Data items
────────────────

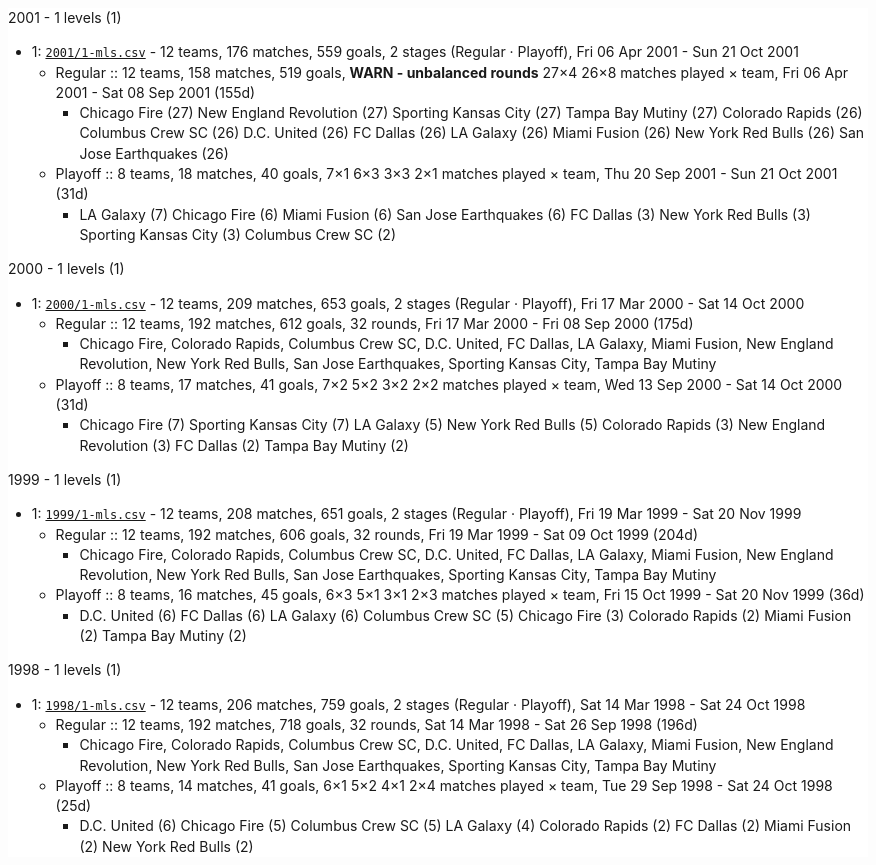 
2001 - 1 levels (1)
  - 1: [`2001/1-mls.csv`](2001/1-mls.csv) -  12 teams,  176 matches,  559 goals,  2 stages (Regular · Playoff),  Fri 06 Apr 2001 - Sun 21 Oct 2001
    - Regular ::  12 teams,  158 matches,  519 goals,  **WARN - unbalanced rounds** 27×4 26×8 matches played × team,  Fri 06 Apr 2001 - Sat 08 Sep 2001 (155d)
        - Chicago Fire (27) New England Revolution (27) Sporting Kansas City (27) Tampa Bay Mutiny (27) Colorado Rapids (26) Columbus Crew SC (26) D.C. United (26) FC Dallas (26) LA Galaxy (26) Miami Fusion (26) New York Red Bulls (26) San Jose Earthquakes (26) 
    - Playoff ::  8 teams,  18 matches,  40 goals,  7×1 6×3 3×3 2×1 matches played × team,  Thu 20 Sep 2001 - Sun 21 Oct 2001 (31d)
        - LA Galaxy (7) Chicago Fire (6) Miami Fusion (6) San Jose Earthquakes (6) FC Dallas (3) New York Red Bulls (3) Sporting Kansas City (3) Columbus Crew SC (2) 


2000 - 1 levels (1)
  - 1: [`2000/1-mls.csv`](2000/1-mls.csv) -  12 teams,  209 matches,  653 goals,  2 stages (Regular · Playoff),  Fri 17 Mar 2000 - Sat 14 Oct 2000
    - Regular ::  12 teams,  192 matches,  612 goals,  32 rounds,  Fri 17 Mar 2000 - Fri 08 Sep 2000 (175d)
        - Chicago Fire, Colorado Rapids, Columbus Crew SC, D.C. United, FC Dallas, LA Galaxy, Miami Fusion, New England Revolution, New York Red Bulls, San Jose Earthquakes, Sporting Kansas City, Tampa Bay Mutiny
    - Playoff ::  8 teams,  17 matches,  41 goals,  7×2 5×2 3×2 2×2 matches played × team,  Wed 13 Sep 2000 - Sat 14 Oct 2000 (31d)
        - Chicago Fire (7) Sporting Kansas City (7) LA Galaxy (5) New York Red Bulls (5) Colorado Rapids (3) New England Revolution (3) FC Dallas (2) Tampa Bay Mutiny (2) 


1999 - 1 levels (1)
  - 1: [`1999/1-mls.csv`](1999/1-mls.csv) -  12 teams,  208 matches,  651 goals,  2 stages (Regular · Playoff),  Fri 19 Mar 1999 - Sat 20 Nov 1999
    - Regular ::  12 teams,  192 matches,  606 goals,  32 rounds,  Fri 19 Mar 1999 - Sat 09 Oct 1999 (204d)
        - Chicago Fire, Colorado Rapids, Columbus Crew SC, D.C. United, FC Dallas, LA Galaxy, Miami Fusion, New England Revolution, New York Red Bulls, San Jose Earthquakes, Sporting Kansas City, Tampa Bay Mutiny
    - Playoff ::  8 teams,  16 matches,  45 goals,  6×3 5×1 3×1 2×3 matches played × team,  Fri 15 Oct 1999 - Sat 20 Nov 1999 (36d)
        - D.C. United (6) FC Dallas (6) LA Galaxy (6) Columbus Crew SC (5) Chicago Fire (3) Colorado Rapids (2) Miami Fusion (2) Tampa Bay Mutiny (2) 


1998 - 1 levels (1)
  - 1: [`1998/1-mls.csv`](1998/1-mls.csv) -  12 teams,  206 matches,  759 goals,  2 stages (Regular · Playoff),  Sat 14 Mar 1998 - Sat 24 Oct 1998
    - Regular ::  12 teams,  192 matches,  718 goals,  32 rounds,  Sat 14 Mar 1998 - Sat 26 Sep 1998 (196d)
        - Chicago Fire, Colorado Rapids, Columbus Crew SC, D.C. United, FC Dallas, LA Galaxy, Miami Fusion, New England Revolution, New York Red Bulls, San Jose Earthquakes, Sporting Kansas City, Tampa Bay Mutiny
    - Playoff ::  8 teams,  14 matches,  41 goals,  6×1 5×2 4×1 2×4 matches played × team,  Tue 29 Sep 1998 - Sat 24 Oct 1998 (25d)
        - D.C. United (6) Chicago Fire (5) Columbus Crew SC (5) LA Galaxy (4) Colorado Rapids (2) FC Dallas (2) Miami Fusion (2) New York Red Bulls (2) 
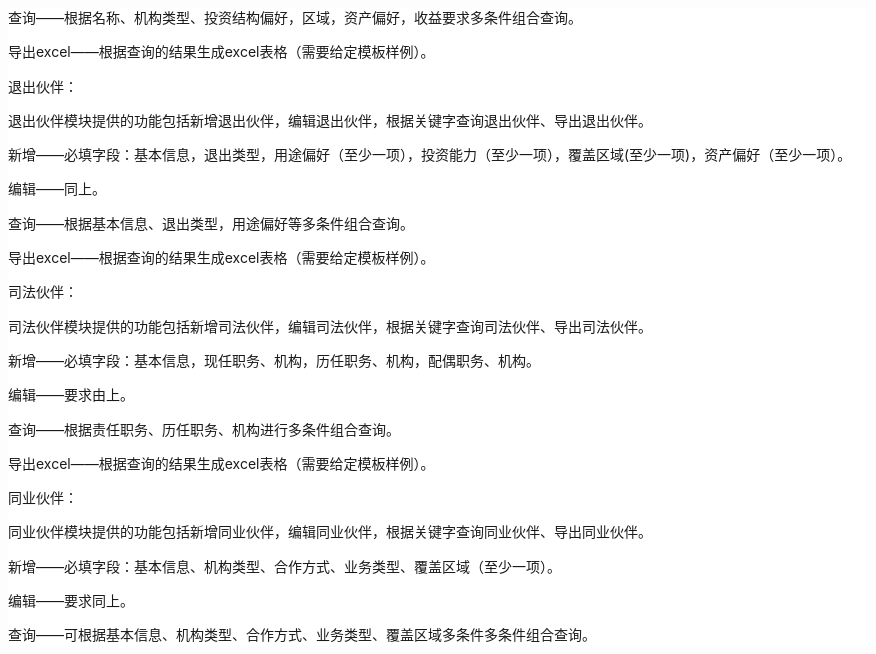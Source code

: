 

查询——根据名称、机构类型、投资结构偏好，区域，资产偏好，收益要求多条件组合查询。



导出excel——根据查询的结果生成excel表格（需要给定模板样例）。



退出伙伴：



退出伙伴模块提供的功能包括新增退出伙伴，编辑退出伙伴，根据关键字查询退出伙伴、导出退出伙伴。



新增——必填字段：基本信息，退出类型，用途偏好（至少一项），投资能力（至少一项），覆盖区域(至少一项)，资产偏好（至少一项）。



编辑——同上。



查询——根据基本信息、退出类型，用途偏好等多条件组合查询。



导出excel——根据查询的结果生成excel表格（需要给定模板样例）。



司法伙伴：



司法伙伴模块提供的功能包括新增司法伙伴，编辑司法伙伴，根据关键字查询司法伙伴、导出司法伙伴。



新增——必填字段：基本信息，现任职务、机构，历任职务、机构，配偶职务、机构。



编辑——要求由上。



查询——根据责任职务、历任职务、机构进行多条件组合查询。



导出excel——根据查询的结果生成excel表格（需要给定模板样例）。



同业伙伴：



同业伙伴模块提供的功能包括新增同业伙伴，编辑同业伙伴，根据关键字查询同业伙伴、导出同业伙伴。



新增——必填字段：基本信息、机构类型、合作方式、业务类型、覆盖区域（至少一项）。



编辑——要求同上。



查询——可根据基本信息、机构类型、合作方式、业务类型、覆盖区域多条件多条件组合查询。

────────────────

YOUR INSTRUCTIONS:
Set down, exactly as they stand above, the lines starting with the line with "2000 - 1 levels (1)" and going on through the line with "Oct 2000 (31d)", and no others.

WRITTEN REPLY:
2000 - 1 levels (1)
  - 1: [`2000/1-mls.csv`](2000/1-mls.csv) -  12 teams,  209 matches,  653 goals,  2 stages (Regular · Playoff),  Fri 17 Mar 2000 - Sat 14 Oct 2000
    - Regular ::  12 teams,  192 matches,  612 goals,  32 rounds,  Fri 17 Mar 2000 - Fri 08 Sep 2000 (175d)
        - Chicago Fire, Colorado Rapids, Columbus Crew SC, D.C. United, FC Dallas, LA Galaxy, Miami Fusion, New England Revolution, New York Red Bulls, San Jose Earthquakes, Sporting Kansas City, Tampa Bay Mutiny
    - Playoff ::  8 teams,  17 matches,  41 goals,  7×2 5×2 3×2 2×2 matches played × team,  Wed 13 Sep 2000 - Sat 14 Oct 2000 (31d)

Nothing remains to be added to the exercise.